[Extracted records]
****
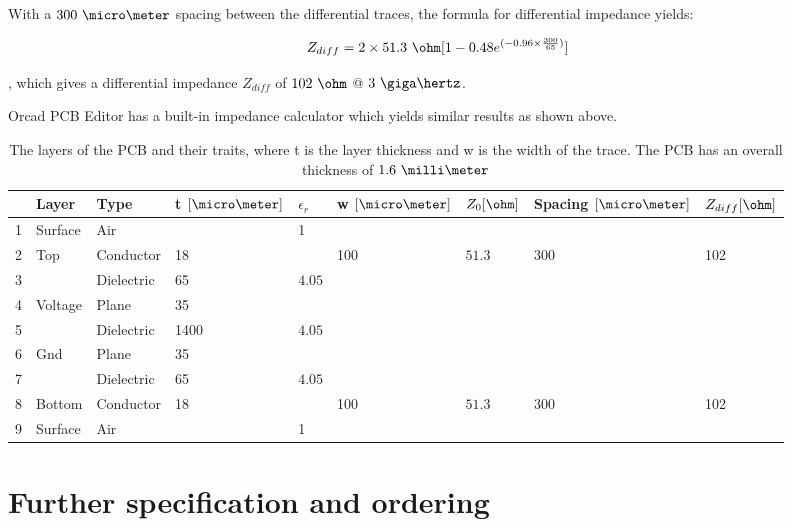 \documentclass[main.tex]{subfiles}
\begin{document}
With a $300\ \micro\meter$ spacing between the differential traces, the formula for differential impedance yields:

\begin{equation}
    Z_{diff} = 2 \times 51.3\ \ohm [1 - 0.48 e^{(-0.96 \times \frac{300}{65})}]
  \label{eq:zdiff}
\end{equation}

, which gives a differential impedance $Z_{diff}$ of $102\ \ohm$ @ $3\ \giga\hertz$.


Orcad PCB Editor has a built-in impedance calculator which yields similar results as shown above.

\begin{table} [ht]
\begin{center}
    \begin{tabular}{| l | l | l | l | l | l | l | l | l |}
    \hline
     & Layer & Type & t $[\micro\meter]$ & $\epsilon_r$ & w $[\micro\meter]$  & $Z_0 [\ohm]$ & Spacing $[\micro\meter]$  & $Z_{diff} [\ohm]$ \\ 
     \hline
    1 	  & Surface & Air 		 & 		& 1 	 & 	   & 					& 	  & \\ \hline
    2 	  & Top 	& Conductor  & 18 	&        & 100 & $51.3$             & 300 & 102\\ \hline
    3 	  &  		& Dielectric & 65 	& $4.05$ & 	   & 					& 	  & \\ \hline
    4 	  & Voltage & Plane 	 & 35 	&        & 	   & 					& 	  & \\ \hline
    5 	  &  		& Dielectric & 1400 & $4.05$ & 	   &					&	  & \\ \hline
    6 	  & Gnd 	& Plane 	 & 35 	&        & 	   & 					& 	  & \\ \hline
    7 	  &  		& Dielectric & 65 	& $4.05$ &     & 					& 	  & \\ \hline
    8 	  & Bottom 	& Conductor  & 18 	&        & 100 & $51.3$             & 300 & 102\\ \hline
    9 	  & Surface & Air 		 & 	  	& 1 	 & 	   & 					& 	  & \\ \hline
    \end{tabular}
     \caption{The layers of the PCB and their traits, where t is the layer thickness and w is the width of the trace. The PCB has an overall thickness of $1.6\ \milli\meter$}
	\label{tab:Xsect1}
\end{center}
\end{table}

\section{Further specification and ordering}
\end{document}
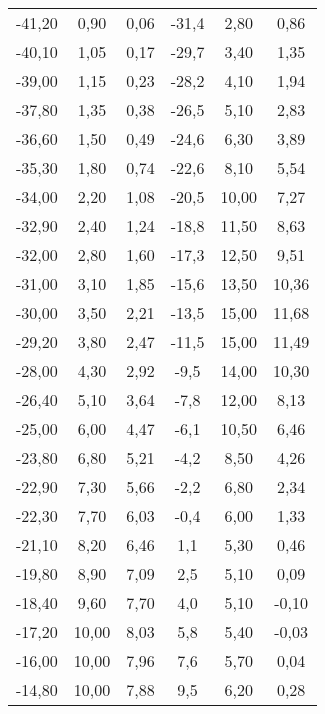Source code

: \begin{table}[htp]
\begin{center}
\begin{tabular}{cccccc}
			-41,20 & 0,90 & 0,06 & -31,4 & 2,80 & 0,86\\
			-40,10 & 1,05 & 0,17 & -29,7 & 3,40 & 1,35\\
			-39,00 & 1,15 & 0,23 & -28,2 & 4,10 & 1,94\\
			-37,80 & 1,35 & 0,38 & -26,5 & 5,10 & 2,83\\
			-36,60 & 1,50 & 0,49 & -24,6 & 6,30 & 3,89\\
			-35,30 & 1,80 & 0,74 & -22,6 & 8,10 & 5,54\\
			-34,00 & 2,20 & 1,08 & -20,5 & 10,00 & 7,27\\
			-32,90 & 2,40 & 1,24 & -18,8 & 11,50 & 8,63\\
			-32,00 & 2,80 & 1,60 & -17,3 & 12,50 & 9,51\\
			-31,00 & 3,10 & 1,85 & -15,6 & 13,50 & 10,36\\
			-30,00 & 3,50 & 2,21 & -13,5 & 15,00 & 11,68\\
			-29,20 & 3,80 & 2,47 & -11,5 & 15,00 & 11,49\\
			-28,00 & 4,30 & 2,92 & -9,5 & 14,00 & 10,30\\
			-26,40 & 5,10 & 3,64 & -7,8 & 12,00 & 8,13\\
			-25,00 & 6,00 & 4,47 & -6,1 & 10,50 & 6,46\\
			-23,80 & 6,80 & 5,21 & -4,2 & 8,50 & 4,26\\
			-22,90 & 7,30 & 5,66 & -2,2 & 6,80 & 2,34\\
			-22,30 & 7,70 & 6,03 & -0,4 & 6,00 & 1,33\\
			-21,10 & 8,20 & 6,46 & 1,1 & 5,30 & 0,46\\
			-19,80 & 8,90 & 7,09 & 2,5 & 5,10 & 0,09\\
			-18,40 & 9,60 & 7,70 & 4,0 & 5,10 & -0,10\\
			-17,20 & 10,00 & 8,03 & 5,8 & 5,40 & -0,03\\
			-16,00 & 10,00 & 7,96 & 7,6 & 5,70 & 0,04\\
			-14,80 & 10,00 & 7,88 & 9,5 & 6,20 & 0,28\\
      \bottomrule
      \end{tabular}
    \end{center}
  \end{table}
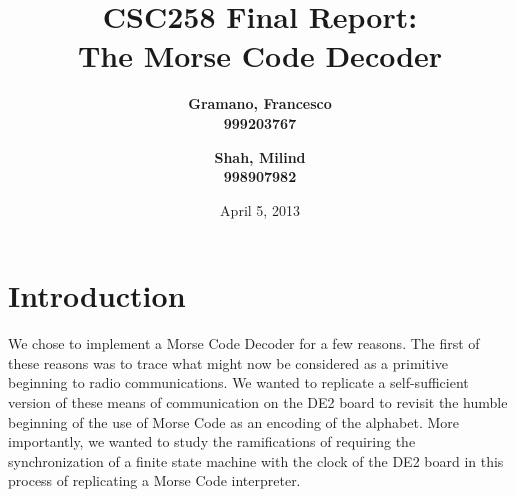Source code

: \documentclass[12pt, letterpaper, english]{article}
\author{
  \textbf{Gramano, Francesco}\\
  \textbf{999203767}\\ %
  \and
  \textbf{Shah, Milind}\\
  \textbf{998907982}\\ %
}
\title{\textbf{CSC258 Final Report:\\ The Morse Code Decoder\\}}
\date{April 5, 2013}
\begin{document}
\maketitle
\section*{Introduction}
\indent\indent We chose to implement a Morse Code Decoder for a few reasons. The first of these reasons was to trace what might now be considered as a primitive beginning to radio communications. We wanted to replicate a self-sufficient version of these means of communication on the DE2 board to revisit the humble beginning of the use of Morse Code as an encoding of the alphabet. More importantly, we wanted to study the ramifications of requiring the synchronization of a finite state machine with the clock of the DE2 board in this process of replicating a Morse Code interpreter.\\
\end{document}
****
**YOUR TASK:** One exact copy of the data is required, and it should hold no pictures.

**RESULT OF THE EXERCISE:**
 \documentclass[main.tex]{subfiles}
\begin{document}
With a $300\ \micro\meter$ spacing between the differential traces, the formula for differential impedance yields:

\begin{equation}
    Z_{diff} = 2 \times 51.3\ \ohm [1 - 0.48 e^{(-0.96 \times \frac{300}{65})}]
  \label{eq:zdiff}
\end{equation}

, which gives a differential impedance $Z_{diff}$ of $102\ \ohm$ @ $3\ \giga\hertz$.


Orcad PCB Editor has a built-in impedance calculator which yields similar results as shown above.

\begin{table} [ht]
\begin{center}
    \begin{tabular}{| l | l | l | l | l | l | l | l | l |}
    \hline
     & Layer & Type & t $[\micro\meter]$ & $\epsilon_r$ & w $[\micro\meter]$  & $Z_0 [\ohm]$ & Spacing $[\micro\meter]$  & $Z_{diff} [\ohm]$ \\ 
     \hline
    1 	  & Surface & Air 		 & 		& 1 	 & 	   & 					& 	  & \\ \hline
    2 	  & Top 	& Conductor  & 18 	&        & 100 & $51.3$             & 300 & 102\\ \hline
    3 	  &  		& Dielectric & 65 	& $4.05$ & 	   & 					& 	  & \\ \hline
    4 	  & Voltage & Plane 	 & 35 	&        & 	   & 					& 	  & \\ \hline
    5 	  &  		& Dielectric & 1400 & $4.05$ & 	   &					&	  & \\ \hline
    6 	  & Gnd 	& Plane 	 & 35 	&        & 	   & 					& 	  & \\ \hline
    7 	  &  		& Dielectric & 65 	& $4.05$ &     & 					& 	  & \\ \hline
    8 	  & Bottom 	& Conductor  & 18 	&        & 100 & $51.3$             & 300 & 102\\ \hline
    9 	  & Surface & Air 		 & 	  	& 1 	 & 	   & 					& 	  & \\ \hline
    \end{tabular}
     \caption{The layers of the PCB and their traits, where t is the layer thickness and w is the width of the trace. The PCB has an overall thickness of $1.6\ \milli\meter$}
	\label{tab:Xsect1}
\end{center}
\end{table}

\section{Further specification and ordering}
\end{document}
Source code

: \begin{table}[htp]
\begin{center}
\begin{tabular}{cccccc}
			-41,20 & 0,90 & 0,06 & -31,4 & 2,80 & 0,86\\
			-40,10 & 1,05 & 0,17 & -29,7 & 3,40 & 1,35\\
			-39,00 & 1,15 & 0,23 & -28,2 & 4,10 & 1,94\\
			-37,80 & 1,35 & 0,38 & -26,5 & 5,10 & 2,83\\
			-36,60 & 1,50 & 0,49 & -24,6 & 6,30 & 3,89\\
			-35,30 & 1,80 & 0,74 & -22,6 & 8,10 & 5,54\\
			-34,00 & 2,20 & 1,08 & -20,5 & 10,00 & 7,27\\
			-32,90 & 2,40 & 1,24 & -18,8 & 11,50 & 8,63\\
			-32,00 & 2,80 & 1,60 & -17,3 & 12,50 & 9,51\\
			-31,00 & 3,10 & 1,85 & -15,6 & 13,50 & 10,36\\
			-30,00 & 3,50 & 2,21 & -13,5 & 15,00 & 11,68\\
			-29,20 & 3,80 & 2,47 & -11,5 & 15,00 & 11,49\\
			-28,00 & 4,30 & 2,92 & -9,5 & 14,00 & 10,30\\
			-26,40 & 5,10 & 3,64 & -7,8 & 12,00 & 8,13\\
			-25,00 & 6,00 & 4,47 & -6,1 & 10,50 & 6,46\\
			-23,80 & 6,80 & 5,21 & -4,2 & 8,50 & 4,26\\
			-22,90 & 7,30 & 5,66 & -2,2 & 6,80 & 2,34\\
			-22,30 & 7,70 & 6,03 & -0,4 & 6,00 & 1,33\\
			-21,10 & 8,20 & 6,46 & 1,1 & 5,30 & 0,46\\
			-19,80 & 8,90 & 7,09 & 2,5 & 5,10 & 0,09\\
			-18,40 & 9,60 & 7,70 & 4,0 & 5,10 & -0,10\\
			-17,20 & 10,00 & 8,03 & 5,8 & 5,40 & -0,03\\
			-16,00 & 10,00 & 7,96 & 7,6 & 5,70 & 0,04\\
			-14,80 & 10,00 & 7,88 & 9,5 & 6,20 & 0,28\\
      \bottomrule
      \end{tabular}
    \end{center}
  \end{table}
Source code

: \documentclass[12pt, letterpaper, english]{article}
\author{
  \textbf{Gramano, Francesco}\\
  \textbf{999203767}\\ %
  \and
  \textbf{Shah, Milind}\\
  \textbf{998907982}\\ %
}
\title{\textbf{CSC258 Final Report:\\ The Morse Code Decoder\\}}
\date{April 5, 2013}
\begin{document}
\maketitle
\section*{Introduction}
\indent\indent We chose to implement a Morse Code Decoder for a few reasons. The first of these reasons was to trace what might now be considered as a primitive beginning to radio communications. We wanted to replicate a self-sufficient version of these means of communication on the DE2 board to revisit the humble beginning of the use of Morse Code as an encoding of the alphabet. More importantly, we wanted to study the ramifications of requiring the synchronization of a finite state machine with the clock of the DE2 board in this process of replicating a Morse Code interpreter.\\
\end{document}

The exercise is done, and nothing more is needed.